Historia
La etimología del nombre “Capri” deriva del latín caprae (cabras), no del gringo kapros (jabalí), dunque en la isla se hayan encontrado muchos restos fósiles de este animal, La isla, habitada desde el paleolítico – época en que estaba unida a la tierra firme, fue en principio griega y después romana. Augusto, al visitarla en el 29 a.C., fue el primero que edificó una villa en la misma.
Su sucesor, Tiberio, vivió en ella desde el 27 hasta el 37 d.C. Después de Tiberio, otros emperadores vivieron en Capri y hasta el s. IV d.C. fue visitada y habitada por nobles romanos. Una vez caído el Imperio Romano de Occidente, la isla formó parte durante algún tempo del Ducado de Nápoles. En el s. VI sufrió las incursiones sarracenas y en los siguientes, el dominio de los lombardos, normandos, angevinos, aragoneses y al final de los españoles.
En los s. XVII y XVIII, la isla pasó por un nuevo periodo de fortuna, al unísono con el gran florecimiento político y artístico de Nápoles, gracias a una activa diócesis y a los privilegios restaurados por los españoles y por los Borbones.
Esto está avalado por la estupenda arquitectura de Iglesias y conventos que se pueden admirar en los dos centros urbanos. A partir de la segunda mitad del s. XVIII, muchos de los viajeros que descendían cada vez con mayor frequencia desde la Europa septentrional, atraídos por el sol y en busca de un mundo mítico primitivo, incluyeron Capri en sus itinerarios.
Desde la primera mitad del s.
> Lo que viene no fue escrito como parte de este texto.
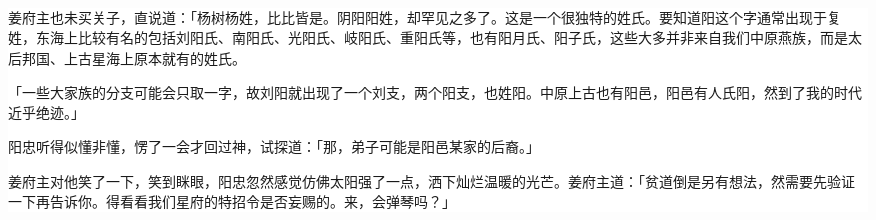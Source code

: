 姜府主也未买关子，直说道：「杨树杨姓，比比皆是。阴阳阳姓，却罕见之多了。这是一个很独特的姓氏。要知道阳这个字通常出现于复姓，东海上比较有名的包括刘阳氏、南阳氏、光阳氏、岐阳氏、重阳氏等，也有阳月氏、阳子氏，这些大多并非来自我们中原燕族，而是太后邦国、上古星海上原本就有的姓氏。

「一些大家族的分支可能会只取一字，故刘阳就出现了一个刘支，两个阳支，也姓阳。中原上古也有阳邑，阳邑有人氏阳，然到了我的时代近乎绝迹。」

阳忠听得似懂非懂，愣了一会才回过神，试探道：「那，弟子可能是阳邑某家的后裔。」

姜府主对他笑了一下，笑到眯眼，阳忠忽然感觉仿佛太阳强了一点，洒下灿烂温暖的光芒。姜府主道：「贫道倒是另有想法，然需要先验证一下再告诉你。得看看我们星府的特招令是否妄赐的。来，会弹琴吗？」


    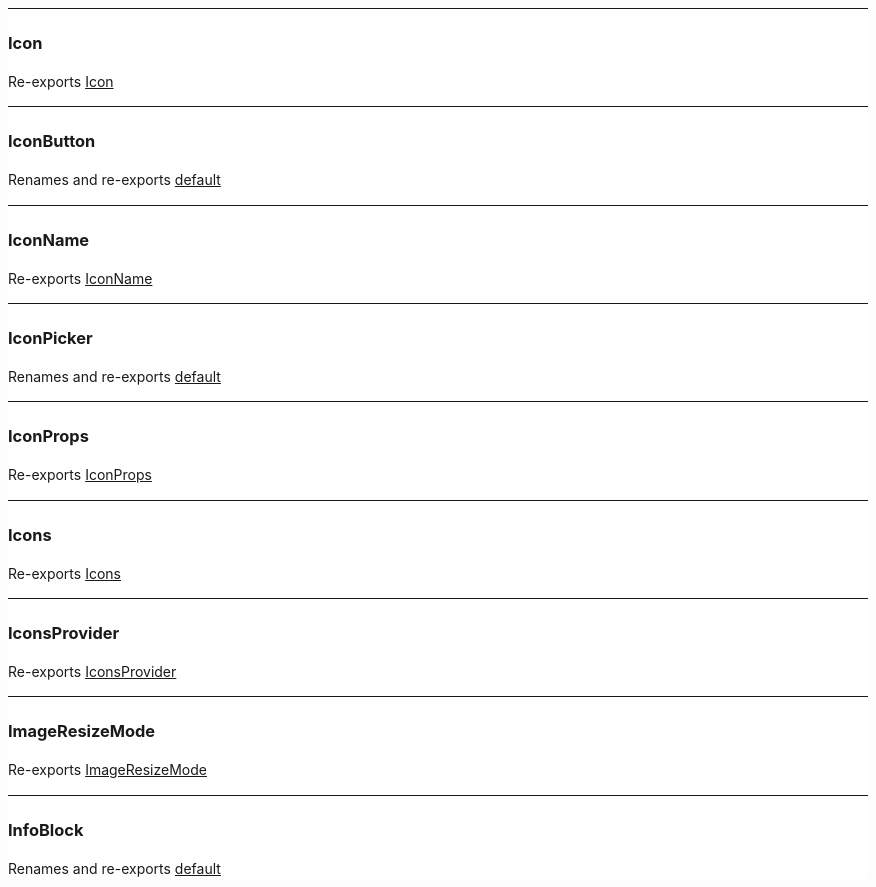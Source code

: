 ___

### Icon

Re-exports [Icon](../interfaces/icons_icons_common_types.Icon.md)

___

### IconButton

Renames and re-exports [default](components_common_components_common_common_components_IconButton.md#default)

___

### IconName

Re-exports [IconName](icons_icons_common_types.md#iconname)

___

### IconPicker

Renames and re-exports [default](components_IconPicker.md#default)

___

### IconProps

Re-exports [IconProps](../interfaces/icons_icons_common_types.IconProps.md)

___

### Icons

Re-exports [Icons](icons_icons_common_types.md#icons)

___

### IconsProvider

Re-exports [IconsProvider](icons_contexts_icons.md#iconsprovider)

___

### ImageResizeMode

Re-exports [ImageResizeMode](../enums/types_styles.ImageResizeMode.md)

___

### InfoBlock

Renames and re-exports [default](components_InfoBlock.md#default)
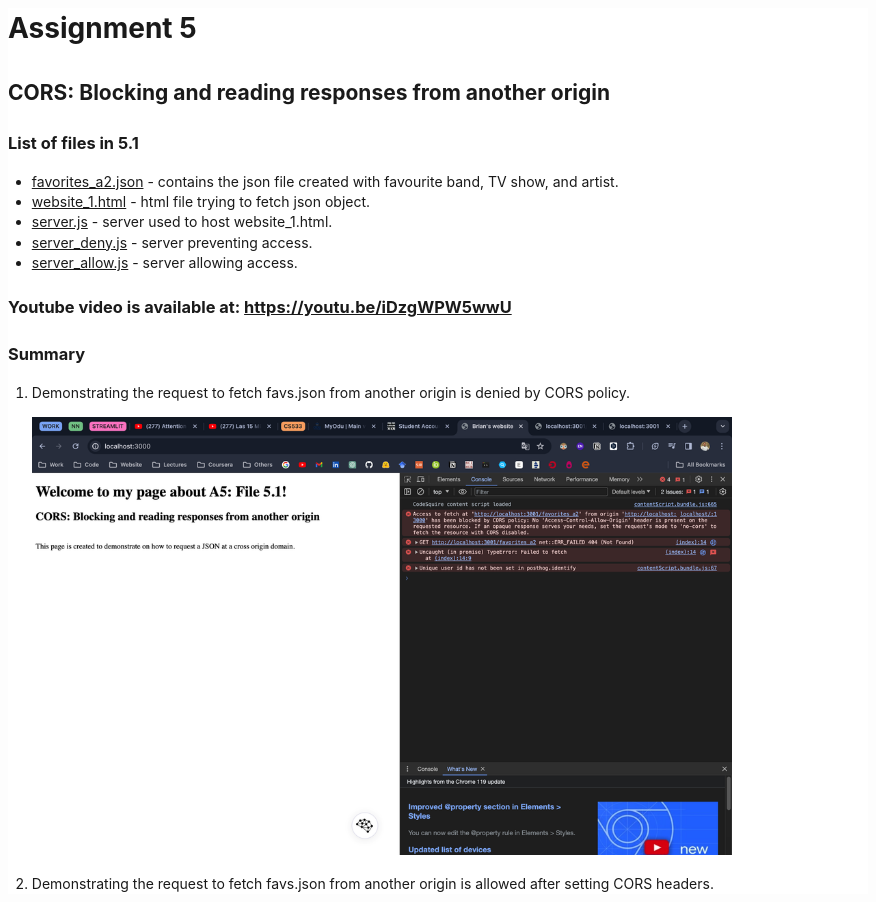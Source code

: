 # Assignment 5 

## CORS: Blocking and reading responses from another origin

### List of files in 5.1

* [favorites_a2.json](5.1/favorites_a2.json) - contains the json file created with favourite band, TV show, and artist.
* [website_1.html](5.1/website_1.html) - html file trying to fetch json object.
* [server.js](5.1/server.js) - server used to host website_1.html.
* [server_deny.js](5.1/server_deny.js) - server preventing access.
* [server_allow.js](5.1/server_allow.js) - server allowing access.

### Youtube video is available at: https://youtu.be/iDzgWPW5wwU

### Summary

 1. Demonstrating the request to fetch favs.json from another origin is denied by CORS policy.

    <img src="images/cors_deny.png" width="700" >

 2. Demonstrating the request to fetch favs.json from another origin is allowed after setting CORS headers.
XIX, después del “redescubrimiento” de la Grotta Azzurra (cueva azul), empezaron a llegar a la isla visitadores italianos y extranjeros, atraído por el clima, por la hospitalidad de sus habitantes, por los colores y por la atmósfera magnética de los rincones. Artistas, intelectuales, escritores, exiliados, ricos y excéntricos visitantes, la eligieron como residencia habitual o temporal, contribuendo en la creación de esa variada y cosmopolita colonia internacional que ha hecho famoso el nombre de Capri en todo el mundo.